Germany’s flagship carrier Deutsche Lufthansa said it would no longer be able to fill up on fuel for its aircraft in Tehran from Thursday.
“We cannot yet say whether the amounts (of jet fuel) will be reduced to zero or whether some amount will be available,” a spokesman for Lufthansa said on Wednesday.
He said it was not yet clear whether the airline would have to schedule refuelling stops elsewhere on its daily flights from Frankfurt to the Iranian capital.
A spokesman for KLM Royal Dutch airline said: “Not much has changed. We’ve already been flying for quite some time from Amsterdam to Tehran and then on the return flight refuel in Athens.”
KLM said in December it no longer got fuel in Tehran, but declined to comment on the issue when asked what the reason was for the blockage.

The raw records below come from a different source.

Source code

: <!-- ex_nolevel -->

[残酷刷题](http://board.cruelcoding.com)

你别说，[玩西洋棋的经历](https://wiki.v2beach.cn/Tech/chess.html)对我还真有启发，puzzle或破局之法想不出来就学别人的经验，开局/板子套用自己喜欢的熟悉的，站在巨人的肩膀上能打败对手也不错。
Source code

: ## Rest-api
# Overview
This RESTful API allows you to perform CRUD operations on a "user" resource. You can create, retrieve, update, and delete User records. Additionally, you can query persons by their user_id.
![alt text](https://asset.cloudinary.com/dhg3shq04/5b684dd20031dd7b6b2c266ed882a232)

Oil and gas group OMV said last month it was not supplying Iran’s state airline with fuel any more because of the international sanctions against the Islamic Republic.
Iran is a crude oil producer and a member of the Organisation of the Petroleum Exporting Countries (OPEC). But it lacks refining capacity to meet its demand because of international sanctions and has for a long time imported 40 percent of its gasoline needs.
The Islamic state announced in 2010 that it had started exporting the fuel.
The U.S. legislation did not make clear whether its new sanctions were intended to require firms to refuse to refuel Iranian aircraft at airports in third countries.